Wednesday, August 08, 2007

Whose Recession Will It Be?

If memory serves, the 1990-91 recession was a function of two primary factors: the 1990 tax increase (then the biggest in history) and an accompanying credit crunch.

With Democrats looking likely to run the table in 2008, mammoth tax increases appear inevitable. Is the Fed already at work dropping the other shoe?:

The spreading credit squeeze is a problem that could become a large problem, which could become a huge problem. The Fed stuck to its anti-inflation guns yesterday, and would-be home buyers and home-sellers are screwed. "A growing credit crisis is prompting lenders across Massachusetts to cut back suddenly on new loans," the Boston Globe reported this morning, "making it difficult for even creditworthy borrowers to get mortgages and causing some home sales to fall through at a time when the housing market is already slumping."

The strangling of bad mortgage lending practices was a good move, but the smothering of mortgage activity is a serious indicator that overreaction to sloppy credit practices is having the sort of effect that can trigger recession. [emphasis added]

I guess it comes down to which factor you think will have the bigger impact.
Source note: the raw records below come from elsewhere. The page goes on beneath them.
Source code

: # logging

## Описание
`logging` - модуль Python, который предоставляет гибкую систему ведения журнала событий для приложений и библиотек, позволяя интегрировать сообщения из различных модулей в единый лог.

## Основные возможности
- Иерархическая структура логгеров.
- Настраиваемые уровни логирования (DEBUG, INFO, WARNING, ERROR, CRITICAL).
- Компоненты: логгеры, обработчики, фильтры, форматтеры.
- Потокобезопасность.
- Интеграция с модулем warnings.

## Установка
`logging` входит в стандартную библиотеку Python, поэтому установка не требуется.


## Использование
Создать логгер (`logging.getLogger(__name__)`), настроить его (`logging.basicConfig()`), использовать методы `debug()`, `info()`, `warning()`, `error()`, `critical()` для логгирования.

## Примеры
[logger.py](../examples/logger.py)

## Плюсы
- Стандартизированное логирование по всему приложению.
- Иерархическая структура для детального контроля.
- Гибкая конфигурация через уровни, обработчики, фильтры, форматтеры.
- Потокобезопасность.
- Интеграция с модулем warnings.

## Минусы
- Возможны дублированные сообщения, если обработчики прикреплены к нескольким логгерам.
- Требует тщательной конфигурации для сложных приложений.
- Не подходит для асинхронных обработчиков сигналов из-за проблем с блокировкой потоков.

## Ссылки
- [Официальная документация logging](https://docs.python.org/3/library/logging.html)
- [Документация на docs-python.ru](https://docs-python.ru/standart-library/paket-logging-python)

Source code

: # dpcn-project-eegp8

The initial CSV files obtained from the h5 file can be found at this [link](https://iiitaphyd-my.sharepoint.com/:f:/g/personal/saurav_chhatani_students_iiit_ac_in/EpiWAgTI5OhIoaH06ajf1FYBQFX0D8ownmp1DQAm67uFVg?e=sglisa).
It takes a long time for any macroeconomic adjustments to turn an economy as big as ours in either direction. And, of course, there's no guarantee that the Fed will remain this tight.

But if they do, the question will likely become when the public at large begins to notice the downward trend. Unlike 1992, when the recession hit and ended a year and a half before the election but the Enemy Media succeeded in concealing the Bush41 recovery from the public consciousness, it may be difficult for the Dems to talk down an economy that hasn't tanked yet. And if Mrs. Clinton wins anyway, she may have some difficulty avoiding the blame when it does.

That won't keep her from blaming it on Bush43 anyway. But it'll be a lot bigger concern for Dirty Harry and Crazy Nancy, whose bloated minions will have to weather the electoral storm a lot sooner than she will.